_Task_: Across the entries that follow, count the lines with the string "npmjs" and reply with that count alone.

_Data supplied_:
::::

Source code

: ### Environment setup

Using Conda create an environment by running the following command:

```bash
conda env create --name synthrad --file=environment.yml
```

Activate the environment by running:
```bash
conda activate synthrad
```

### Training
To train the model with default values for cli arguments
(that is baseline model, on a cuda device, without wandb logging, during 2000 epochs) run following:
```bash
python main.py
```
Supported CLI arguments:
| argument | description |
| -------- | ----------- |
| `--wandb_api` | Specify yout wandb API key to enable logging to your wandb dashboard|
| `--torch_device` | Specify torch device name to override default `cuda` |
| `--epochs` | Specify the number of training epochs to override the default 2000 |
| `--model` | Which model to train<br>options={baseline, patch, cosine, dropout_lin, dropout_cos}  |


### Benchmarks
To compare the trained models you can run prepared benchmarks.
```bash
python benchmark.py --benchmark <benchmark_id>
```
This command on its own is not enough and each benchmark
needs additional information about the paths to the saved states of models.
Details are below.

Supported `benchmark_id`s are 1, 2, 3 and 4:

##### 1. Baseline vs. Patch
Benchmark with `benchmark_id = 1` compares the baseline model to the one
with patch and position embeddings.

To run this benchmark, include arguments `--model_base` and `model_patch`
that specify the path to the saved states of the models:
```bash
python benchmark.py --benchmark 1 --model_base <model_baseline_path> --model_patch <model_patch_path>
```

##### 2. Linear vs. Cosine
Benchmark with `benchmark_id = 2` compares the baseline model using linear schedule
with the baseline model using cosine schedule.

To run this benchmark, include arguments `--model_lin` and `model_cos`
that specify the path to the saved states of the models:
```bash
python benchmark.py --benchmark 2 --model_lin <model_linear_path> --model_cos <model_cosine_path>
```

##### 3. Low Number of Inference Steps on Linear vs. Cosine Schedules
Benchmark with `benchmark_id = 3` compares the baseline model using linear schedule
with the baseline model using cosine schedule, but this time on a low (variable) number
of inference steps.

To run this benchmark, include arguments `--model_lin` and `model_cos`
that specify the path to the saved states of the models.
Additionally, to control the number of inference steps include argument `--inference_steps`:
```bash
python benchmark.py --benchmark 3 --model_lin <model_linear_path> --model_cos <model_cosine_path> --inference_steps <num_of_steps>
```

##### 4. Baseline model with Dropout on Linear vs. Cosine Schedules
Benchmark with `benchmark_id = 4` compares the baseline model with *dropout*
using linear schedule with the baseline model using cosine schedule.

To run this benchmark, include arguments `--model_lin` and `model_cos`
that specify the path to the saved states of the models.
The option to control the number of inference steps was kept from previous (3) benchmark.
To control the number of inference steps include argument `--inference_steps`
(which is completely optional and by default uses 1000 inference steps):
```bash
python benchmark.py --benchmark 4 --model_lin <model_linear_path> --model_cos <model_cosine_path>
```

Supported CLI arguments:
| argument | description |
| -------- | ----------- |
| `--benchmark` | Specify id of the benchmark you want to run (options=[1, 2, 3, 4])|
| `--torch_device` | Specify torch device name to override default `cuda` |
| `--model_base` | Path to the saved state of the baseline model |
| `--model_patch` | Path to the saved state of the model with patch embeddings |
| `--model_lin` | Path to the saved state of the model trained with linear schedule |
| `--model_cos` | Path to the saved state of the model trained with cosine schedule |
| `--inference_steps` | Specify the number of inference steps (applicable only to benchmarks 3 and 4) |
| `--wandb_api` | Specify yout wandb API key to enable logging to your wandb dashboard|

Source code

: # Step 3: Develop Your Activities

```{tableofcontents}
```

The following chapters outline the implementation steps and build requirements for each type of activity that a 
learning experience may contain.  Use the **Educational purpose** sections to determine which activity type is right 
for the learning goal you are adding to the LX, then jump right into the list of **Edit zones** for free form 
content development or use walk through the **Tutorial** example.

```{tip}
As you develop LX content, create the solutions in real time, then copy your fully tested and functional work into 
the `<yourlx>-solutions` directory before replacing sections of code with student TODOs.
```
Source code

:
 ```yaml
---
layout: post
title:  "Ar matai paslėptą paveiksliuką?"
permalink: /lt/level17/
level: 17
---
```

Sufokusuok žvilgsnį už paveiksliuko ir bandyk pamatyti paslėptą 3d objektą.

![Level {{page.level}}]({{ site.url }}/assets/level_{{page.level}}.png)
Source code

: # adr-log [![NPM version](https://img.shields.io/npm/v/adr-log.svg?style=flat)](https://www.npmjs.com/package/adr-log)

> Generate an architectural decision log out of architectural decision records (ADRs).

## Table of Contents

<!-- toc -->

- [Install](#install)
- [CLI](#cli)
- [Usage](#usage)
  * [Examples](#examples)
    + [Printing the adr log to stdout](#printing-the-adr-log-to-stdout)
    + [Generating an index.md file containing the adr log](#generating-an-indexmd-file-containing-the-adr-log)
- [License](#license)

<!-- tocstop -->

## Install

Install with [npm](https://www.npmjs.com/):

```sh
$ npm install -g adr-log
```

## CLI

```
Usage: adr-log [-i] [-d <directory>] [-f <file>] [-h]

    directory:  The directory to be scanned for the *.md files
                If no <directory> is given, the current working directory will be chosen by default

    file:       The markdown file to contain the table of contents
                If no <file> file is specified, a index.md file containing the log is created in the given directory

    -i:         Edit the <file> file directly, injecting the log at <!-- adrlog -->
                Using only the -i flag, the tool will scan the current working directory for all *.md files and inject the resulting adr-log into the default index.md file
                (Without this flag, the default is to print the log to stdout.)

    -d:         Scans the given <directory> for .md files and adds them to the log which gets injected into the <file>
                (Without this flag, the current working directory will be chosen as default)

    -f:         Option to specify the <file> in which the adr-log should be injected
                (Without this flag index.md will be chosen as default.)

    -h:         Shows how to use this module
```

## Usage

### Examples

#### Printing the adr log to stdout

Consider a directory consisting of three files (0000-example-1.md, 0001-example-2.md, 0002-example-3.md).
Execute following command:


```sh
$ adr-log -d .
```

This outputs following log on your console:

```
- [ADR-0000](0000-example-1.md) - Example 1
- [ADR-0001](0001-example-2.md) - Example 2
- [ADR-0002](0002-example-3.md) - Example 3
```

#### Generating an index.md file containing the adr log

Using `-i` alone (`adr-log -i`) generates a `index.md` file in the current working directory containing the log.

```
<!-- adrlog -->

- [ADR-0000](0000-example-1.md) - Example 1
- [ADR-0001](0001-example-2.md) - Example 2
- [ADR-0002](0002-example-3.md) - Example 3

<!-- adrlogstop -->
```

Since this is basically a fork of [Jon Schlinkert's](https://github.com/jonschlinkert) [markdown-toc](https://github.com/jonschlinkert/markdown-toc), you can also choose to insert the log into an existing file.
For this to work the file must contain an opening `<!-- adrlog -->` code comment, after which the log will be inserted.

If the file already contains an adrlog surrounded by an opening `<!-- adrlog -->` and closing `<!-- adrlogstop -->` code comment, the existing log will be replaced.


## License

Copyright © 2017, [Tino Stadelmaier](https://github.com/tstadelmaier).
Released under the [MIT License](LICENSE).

::::

_Task solution_: 2